══ Source data

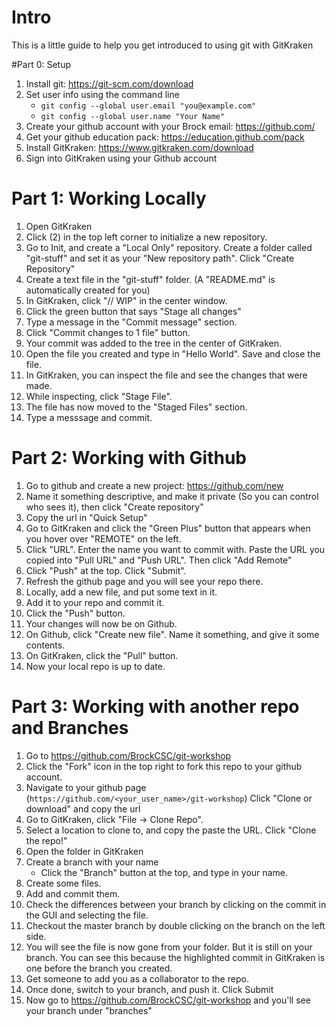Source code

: # Intro
This is a little guide to help you get introduced to using git with GitKraken

#Part 0: Setup
1. Install git: https://git-scm.com/download
2. Set user info using the command line
    * `git config --global user.email "you@example.com"`
    * `git config --global user.name "Your Name"`
3. Create your github account with your Brock email: https://github.com/
4. Get your github education pack: https://education.github.com/pack
5. Install GitKraken: https://www.gitkraken.com/download
6. Sign into GitKraken using your Github account

# Part 1: Working Locally
1. Open GitKraken
2. Click (2) in the top left corner to initialize a new repository.
3. Go to Init, and create a "Local Only" repository. Create a folder called "git-stuff" and set it as your "New repository path". Click "Create Repository"
4. Create a text file in the "git-stuff" folder. (A "README.md" is automatically created for you)
5. In GitKraken, click "// WIP" in the center window.
6. Click the green button that says "Stage all changes"
7. Type a message in the "Commit message" section.
8. Click "Commit changes to 1 file" button.
9. Your commit was added to the tree in the center of GitKraken.
10. Open the file you created and type in "Hello World". Save and close the file.
11. In GitKraken, you can inspect the file and see the changes that were made.
12. While inspecting, click "Stage File".
13. The file has now moved to the "Staged Files" section.
14. Type a messsage and commit.

# Part 2: Working with Github
1. Go to github and create a new project: https://github.com/new
2. Name it something descriptive, and make it private (So you can control who sees it), then click "Create repository"
3. Copy the url in "Quick Setup"
4. Go to GitKraken and click the "Green Plus" button that appears when you hover over "REMOTE" on the left.
5. Click "URL". Enter the name you want to commit with. Paste the URL you copied into "Pull URL" and "Push URL". Then click "Add Remote"
6. Click "Push" at the top. Click "Submit".
7. Refresh the github page and you will see your repo there.
8. Locally, add a new file, and put some text in it.
9. Add it to your repo and commit it.
10. Click the "Push" button.
11. Your changes will now be on Github.
12. On Github, click "Create new file". Name it something, and give it some contents.
13. On GitKraken, click the "Pull" button.
14. Now your local repo is up to date.

# Part 3: Working with another repo and Branches
1. Go to https://github.com/BrockCSC/git-workshop
2. Click the "Fork" icon in the top right to fork this repo to your github
   account.
3. Navigate to your github page
   (`https://github.com/<your_user_name>/git-workshop`) Click "Clone or download" and copy the url
3. Go to GitKraken, click "File -> Clone Repo".
4. Select a location to clone to, and copy the paste the URL. Click "Clone the repo!"
5. Open the folder in GitKraken
6. Create a branch with your name
    * Click the "Branch" button at the top, and type in your name.
7. Create some files.
8. Add and commit them.
10. Check the differences between your branch by clicking on the commit in the GUI and selecting the file.
11. Checkout the master branch by double clicking on the branch on the left side.
12. You will see the file is now gone from your folder. But it is still on your branch. You can see this because the highlighted commit in GitKraken is one before the branch you created.
13. Get someone to add you as a collaborator to the repo.
14. Once done, switch to your branch, and push it. Click Submit
15. Now go to https://github.com/BrockCSC/git-workshop and you'll see your branch under "branches"

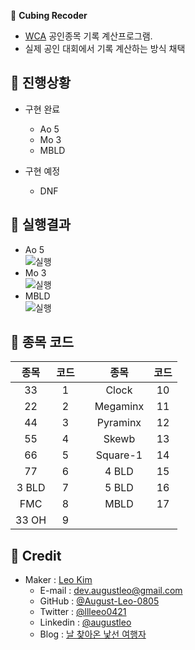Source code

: 🐧 **Cubing Recoder**
- [WCA](https://www.worldcubeassociation.org) 공인종목 기록 계산프로그램.
- 실제 공인 대회에서 기록 계산하는 방식 채택

## 🐧 **진행상황**
- 구현 완료
  - Ao 5
  - Mo 3
  - MBLD

- 구현 예정
  - DNF
  
## 🐧 **실행결과**
- Ao 5  
![실행](https://user-images.githubusercontent.com/91189991/175522913-2341c512-d014-448b-9b78-c1de12faae5c.png)
- Mo 3  
![실행](https://user-images.githubusercontent.com/91189991/175523986-4586623a-6781-46ae-9c25-8a8c91ccc677.png)
- MBLD  
![실행](https://user-images.githubusercontent.com/91189991/175523378-06990df1-b1a5-41bc-8eba-0e15b1e8a50b.png)

## 🐧 **종목 코드**
|종목|코드||종목|코드|
|:---:|:---:|:---:|:---:|:---:|
| 33 | 1 || Clock | 10 |
| 22 | 2 ||Megaminx | 11 |
| 44 | 3 || Pyraminx | 12 |
| 55 | 4 || Skewb | 13 |
| 66 | 5 || Square-1 | 14 |
| 77 | 6 || 4 BLD | 15 |
| 3 BLD | 7 || 5 BLD | 16 |
| FMC | 8 || MBLD | 17 |
| 33 OH | 9 |

## 🐧 **Credit**
- Maker : [Leo Kim](https://github.com/llleeo0421)
  - E-mail : dev.augustleo@gmail.com
  - GitHub : [@August-Leo-0805](https://github.com/August-Leo-0805)
  - Twitter : [@llleeo0421](https://www.twitter.com/llleeo0421)
  - Linkedin : [@augustleo](https://www.linkedin.com/in/augustleo)
  - Blog : [날 찾아온 낯선 여행자](https://llleeo0421.tistory.com)
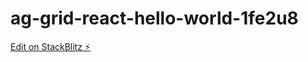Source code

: # ag-grid-react-hello-world-1fe2u8

[Edit on StackBlitz ⚡️](https://stackblitz.com/edit/ag-grid-react-hello-world-1fe2u8)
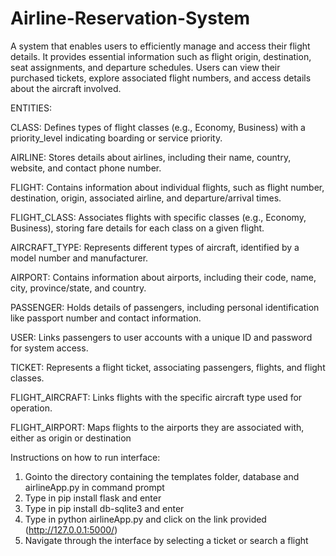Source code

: # Airline-Reservation-System
A system that enables users to efficiently manage and access their flight details. It provides essential information such as flight origin, destination, seat assignments, and departure schedules. Users can view their purchased tickets, explore associated flight numbers, and access details about the aircraft involved.

ENTITIES:

CLASS: Defines types of flight classes (e.g., Economy, Business) with a priority_level indicating
boarding or service priority.

AIRLINE: Stores details about airlines, including their name, country, website, and contact
phone number.

FLIGHT: Contains information about individual flights, such as flight number, destination, origin,
associated airline, and departure/arrival times.

FLIGHT_CLASS: Associates flights with specific classes (e.g., Economy, Business), storing
fare details for each class on a given flight.

AIRCRAFT_TYPE: Represents different types of aircraft, identified by a model number and
manufacturer.

AIRPORT: Contains information about airports, including their code, name, city, province/state,
and country.

PASSENGER: Holds details of passengers, including personal identification like passport
number and contact information.

USER: Links passengers to user accounts with a unique ID and password for system access.

TICKET: Represents a flight ticket, associating passengers, flights, and flight classes.

FLIGHT_AIRCRAFT: Links flights with the specific aircraft type used for operation.

FLIGHT_AIRPORT: Maps flights to the airports they are associated with, either as origin or
destination


Instructions on how to run interface:
 1. Gointo the directory containing the templates folder, database and airlineApp.py in
 command prompt
 2. Type in pip install flask and enter
 3. Type in pip install db-sqlite3 and enter
 4. Type in python airlineApp.py and click on the link provided (http://127.0.0.1:5000/)
 5. Navigate through the interface by selecting a ticket or search a flight

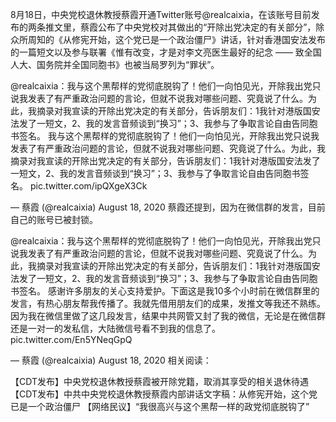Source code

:8月18日，中央党校退休教授蔡霞开通Twitter账号@realcaixia，在该账号目前发布的两条推文里，蔡霞公布了中央党校对其做出的“开除出党决定的有关部分”，除众所周知的《从修宪开始，这个党已是一个政治僵尸》讲话，针对香港国安法发布的一篇短文以及参与联署《惟有改变，才是对李文亮医生最好的纪念 —— 致全国人大、国务院并全国同胞书》也被当局罗列为“罪状”。

@realcaixia：我与这个黑帮样的党彻底脱钩了！他们一向怕见光，开除我出党只说我发表了有严重政治问题的言论，但就不说我对哪些问题、究竟说了什么。为此，我摘录对我宣读的开除出党决定的有关部分，告诉朋友们：1我针对港版国安法发了一短文，2、我的发言音频谈到“换习”；3、我参与了争取言论自由告同胞书签名。 我与这个黑帮样的党彻底脱钩了！他们一向怕见光，开除我出党只说我发表了有严重政治问题的言论，但就不说我对哪些问题、究竟说了什么。为此，我摘录对我宣读的开除出党决定的有关部分，告诉朋友们：1我针对港版国安法发了一短文，2、我的发言音频谈到“换习”；3、我参与了争取言论自由告同胞书签名。 pic.twitter.com/ipQXgeX3Ck

&mdash; 蔡霞 (@realcaixia) August 18, 2020   蔡霞还提到，因为在微信群的发言，目前自己的账号已被封锁。

@realcaixia：我与这个黑帮样的党彻底脱钩了！他们一向怕见光，开除我出党只说我发表了有严重政治问题的言论，但就不说我对哪些问题、究竟说了什么。为此，我摘录对我宣读的开除出党决定的有关部分，告诉朋友们：1我针对港版国安法发了一短文，2、我的发言音频谈到“换习”；3、我参与了争取言论自由告同胞书签名。 感谢许多朋友的关心支持爱护。下面这是我10多个小时前在微信群里的发言，有热心朋友帮我传播了。我就先借用朋友们的成果，发推文等我还不熟练。因为我在微信里做了这几段发言，结果中共网管又封了我的微信，无论是在微信群还是一对一的发私信，大陆微信号看不到我的信息了。 pic.twitter.com/En5YNeqGpQ

&mdash; 蔡霞 (@realcaixia) August 18, 2020  相关阅读：

【CDT发布】中央党校退休教授蔡霞被开除党籍，取消其享受的相关退休待遇 【CDT发布】中共中央党校退休教授蔡霞内部讲话文字稿：从修宪开始，这个党已是一个政治僵尸 【网络民议】“我很高兴与这个黑帮一样的政党彻底脱钩了” 
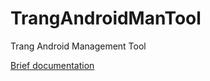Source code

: TrangAndroidManTool
===================

Trang Android Management Tool

[Brief documentation](https://github.com/nguyenm02041989/TrangAndroidManTool/wiki/Brief-documentation)
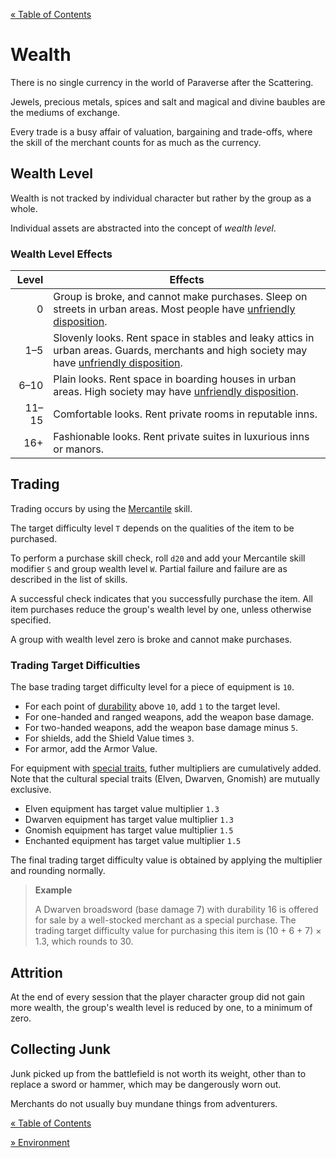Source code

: [&laquo; Table of Contents](..)

# Wealth

There is no single currency in the world of Paraverse after the Scattering.

Jewels, precious metals, spices and salt and magical and divine baubles are the mediums of exchange.

Every trade is a busy affair of valuation, bargaining and trade-offs, where the skill of the merchant counts for as much as the currency.

## Wealth Level

Wealth is not tracked by individual character but rather by the group as a whole.

Individual assets are abstracted into the concept of *wealth level*.

### Wealth Level Effects

| Level | Effects |
|-:|-|
| 0 | Group is broke, and cannot make purchases. Sleep on streets in urban areas. Most people have [unfriendly disposition](characters#npc-disposition). |
| 1&ndash;5 | Slovenly looks. Rent space in stables and leaky attics in urban areas. Guards, merchants and high society may have [unfriendly disposition](characters#npc-disposition). |
| 6&ndash;10 | Plain looks. Rent space in boarding houses in urban areas. High society may have [unfriendly disposition](characters#npc-disposition). |
| 11&ndash;15 | Comfortable looks. Rent private rooms in reputable inns. |
| 16+ | Fashionable looks. Rent private suites in luxurious inns or manors. |

## Trading

Trading occurs by using the [Mercantile](characters#list-of-skills) skill.

The target difficulty level `T` depends on the qualities of the item to be purchased.

To perform a purchase skill check, roll `d20` and add your Mercantile skill modifier `S` and group wealth level `W`. Partial failure and failure are as described in the list of skills.

A successful check indicates that you successfully purchase the item. All item purchases reduce the group's wealth level by one, unless otherwise specified.

A group with wealth level zero is broke and cannot make purchases.

### Trading Target Difficulties

The base trading target difficulty level for a piece of equipment is `10`.

- For each point of [durability](equipment#durability-and-disrepair) above `10`, add `1` to the target level.
- For one-handed and ranged weapons, add the weapon base damage.
- For two-handed weapons, add the weapon base damage minus `5`.
- For shields, add the Shield Value times `3`.
- For armor, add the Armor Value.

For equipment with [special traits](equipment#quipment-special-traits), futher multipliers are cumulatively added. Note that the cultural special traits (Elven, Dwarven, Gnomish) are mutually exclusive.

- Elven equipment has target value multiplier `1.3`
- Dwarven equipment has target value multiplier `1.3`
- Gnomish equipment has target value multiplier `1.5`
- Enchanted equipment has target value multiplier `1.5`

The final trading target difficulty value is obtained by applying the multiplier and rounding normally.

> **Example**
>
> A Dwarven broadsword (base damage 7) with durability 16 is offered for sale by a well-stocked merchant as a special purchase. The trading target difficulty value for purchasing this item is (10 + 6 + 7) × 1.3, which rounds to 30.

## Attrition

At the end of every session that the player character group did not gain more wealth, the group's wealth level is reduced by one, to a minimum of zero.

## Collecting Junk

Junk picked up from the battlefield is not worth its weight, other than to replace a sword or hammer, which may be dangerously worn out.

Merchants do not usually buy mundane things from adventurers.

[&laquo; Table of Contents](..)

[&raquo; Environment](#TODO)
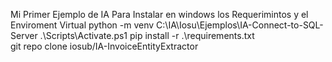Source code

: Mi Primer Ejemplo de IA
Para Instalar en windows los Requerimintos y el Enviroment Virtual
 python -m venv C:\IA\Iosu\Ejemplos\IA-Connect-to-SQL-Server 
 .\Scripts\Activate.ps1
pip install -r .\requirements.txt  
git repo clone iosub/IA-InvoiceEntityExtractor
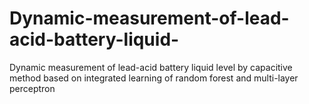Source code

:# Dynamic-measurement-of-lead-acid-battery-liquid-
Dynamic measurement of lead-acid battery liquid level by capacitive method based on integrated learning of random forest and multi-layer perceptron
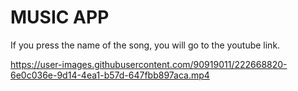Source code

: # MUSIC APP
If you press the name of the song, you will go to the youtube link.

https://user-images.githubusercontent.com/90919011/222668820-6e0c036e-9d14-4ea1-b57d-647fbb897aca.mp4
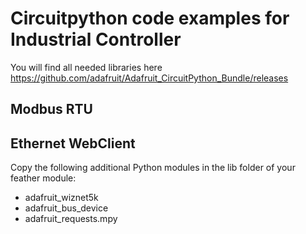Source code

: # Circuitpython code examples for Industrial Controller

You will find all needed libraries here https://github.com/adafruit/Adafruit_CircuitPython_Bundle/releases


## Modbus RTU


## Ethernet WebClient 

Copy the following additional Python modules in the lib folder of your feather module:

* adafruit_wiznet5k
* adafruit_bus_device
* adafruit_requests.mpy

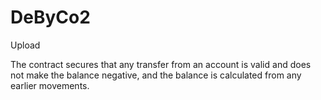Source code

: # DeByCo2
Upload

The contract secures that any transfer from an account is valid and does not make the balance negative, and the balance is calculated from any earlier movements.
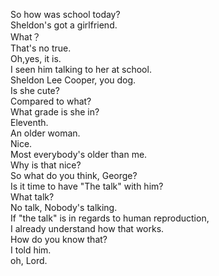 
So how was school today?     
Sheldon's got a girlfriend.     
What？     
That's no true.     
Oh,yes, it is.     
I seen him talking to her at school.     
Sheldon Lee Cooper, you dog.     
Is she cute?     
Compared to what?     
What grade is she in?     
Eleventh.     
An older woman.     
Nice.     
Most everybody's older than me.     
Why is that nice?     
So what do you think, George?     
Is it time to have "The talk" with him?     
What talk?     
No talk, Nobody's talking.     
If "the talk" is in regards to human reproduction,     
I already understand how that works.     
How do you know that?     
I told him.     
oh, Lord.     



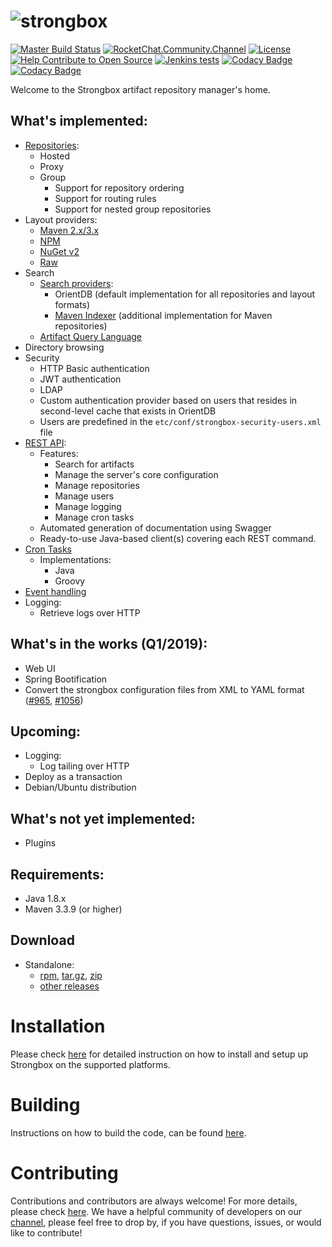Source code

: # ![strongbox](./strongbox.svg)

[![Master Build Status](https://dev.carlspring.org/jenkins/buildStatus/icon?job=strongbox/strongbox/master)](https://dev.carlspring.org/jenkins/blue/organizations/jenkins/strongbox%2Fstrongbox/activity?branch=master)
[![RocketChat.Community.Channel](https://chat.carlspring.org/images/join-chat.svg)](https://chat.carlspring.org/channel/community)
[![License](https://img.shields.io/badge/License-Apache%202.0-brightgreen.svg)](https://opensource.org/licenses/Apache-2.0)
[![Help Contribute to Open Source](https://www.codetriage.com/strongbox/strongbox/badges/users.svg)](https://www.codetriage.com/strongbox/strongbox)
[![Jenkins tests](https://img.shields.io/jenkins/t/https/jenkins.carlspring.org/job/strongbox/job/strongbox/job/master.svg)](https://jenkins.carlspring.org/job/strongbox/job/strongbox/job/master/)
[![Codacy Badge](https://api.codacy.com/project/badge/Grade/50f1af2c3b2d4e31a5c686c9a9395cd2)](https://www.codacy.com/app/strongbox/strongbox?utm_source=github.com&amp;utm_medium=referral&amp;utm_content=strongbox/strongbox&amp;utm_campaign=Badge_Grade)
[![Codacy Badge](https://api.codacy.com/project/badge/Coverage/50f1af2c3b2d4e31a5c686c9a9395cd2)](https://www.codacy.com/app/strongbox/strongbox?utm_source=github.com&utm_medium=referral&utm_content=strongbox/strongbox&utm_campaign=Badge_Coverage)

Welcome to the Strongbox artifact repository manager's home.

## What's implemented:
* [Repositories](https://strongbox.github.io/knowledge-base/repositories.html):
  * Hosted
  * Proxy
  * Group
    * Support for repository ordering
    * Support for routing rules
    * Support for nested group repositories
* Layout providers:
  * [Maven 2.x/3.x](https://strongbox.github.io/developer-guide/layout-providers/maven-2-layout-provider.html)
  * [NPM](https://strongbox.github.io/developer-guide/layout-providers/npm-layout-provider.html)
  * [NuGet v2](https://strongbox.github.io/developer-guide/layout-providers/nuget-layout-provider.html)
  * [Raw](https://strongbox.github.io/developer-guide/layout-providers/raw-layout-provider.html)
* Search
  * [Search providers](https://strongbox.github.io/developer-guide/search-providers.html):
    * OrientDB (default implementation for all repositories and layout formats)
    * [Maven Indexer](https://strongbox.github.io/developer-guide/maven-indexer.html) (additional implementation for Maven repositories)
  * [Artifact Query Language](https://strongbox.github.io/user-guide/artifact-query-language.html)
* Directory browsing
* Security
  * HTTP Basic authentication
  * JWT authentication
  * LDAP
  * Custom authentication provider based on users that resides in second-level cache that exists in OrientDB
  * Users are predefined in the `etc/conf/strongbox-security-users.xml` file
* [REST API](https://strongbox.github.io/user-guide/rest-api.html):
  * Features:
    * Search for artifacts
    * Manage the server's core configuration
    * Manage repositories
    * Manage users
    * Manage logging
    * Manage cron tasks
  * Automated generation of documentation using Swagger
  * Ready-to-use Java-based client(s) covering each REST command.
* [Cron Tasks](https://github.com/strongbox/strongbox/wiki/Cron-Tasks)
  * Implementations:
    * Java
    * Groovy
* [Event handling](https://strongbox.github.io/developer-guide/using-the-event-api.html)
* Logging:
  * Retrieve logs over HTTP

## What's in the works (Q1/2019):
* Web UI
* Spring Bootification
* Convert the strongbox configuration files from XML to YAML format ([#965](https://github.com/strongbox/strongbox/issues/965), [#1056](https://github.com/strongbox/strongbox/pull/1056))

## Upcoming:
* Logging:
  * Log tailing over HTTP
* Deploy as a transaction
* Debian/Ubuntu distribution

## What's not yet implemented:
* Plugins

## Requirements:
* Java 1.8.x
* Maven 3.3.9 (or higher)

## Download
* Standalone:
  * [rpm](https://github.com/strongbox/strongbox/releases/download/1.0-SNAPSHOT/strongbox-distribution-1.0-SNAPSHOT.rpm), [tar.gz](https://github.com/strongbox/strongbox/releases/download/1.0-SNAPSHOT/strongbox-distribution-1.0-SNAPSHOT.tar.gz), [zip](https://github.com/strongbox/strongbox/releases/download/1.0-SNAPSHOT/strongbox-distribution-1.0-SNAPSHOT.zip)
  * [other releases](https://github.com/strongbox/strongbox/releases)

# Installation
Please check [here](https://strongbox.github.io/user-guide/getting-started.html) for detailed instruction on how to install and setup up Strongbox on the supported platforms.

# Building
Instructions on how to build the code, can be found [here](https://strongbox.github.io/developer-guide/building-the-code.html).

# Contributing
Contributions and contributors are always welcome! For more details, please check [here](https://strongbox.github.io/contributing.html).
We have a helpful community of developers on our [channel](https://chat.carlspring.org/channel/community), please feel free to drop by, if you have questions, issues, or would like to contribute!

════

### [Exercise brief]
Leave out any pictures, please, and quote only the lines from the top of the data through the line that contains "5. In GitKraken, click".

### [Written response]
Source code

: # Intro
This is a little guide to help you get introduced to using git with GitKraken

#Part 0: Setup
1. Install git: https://git-scm.com/download
2. Set user info using the command line
    * `git config --global user.email "you@example.com"`
    * `git config --global user.name "Your Name"`
3. Create your github account with your Brock email: https://github.com/
4. Get your github education pack: https://education.github.com/pack
5. Install GitKraken: https://www.gitkraken.com/download
6. Sign into GitKraken using your Github account

# Part 1: Working Locally
1. Open GitKraken
2. Click (2) in the top left corner to initialize a new repository.
3. Go to Init, and create a "Local Only" repository. Create a folder called "git-stuff" and set it as your "New repository path". Click "Create Repository"
4. Create a text file in the "git-stuff" folder. (A "README.md" is automatically created for you)
5. In GitKraken, click "// WIP" in the center window.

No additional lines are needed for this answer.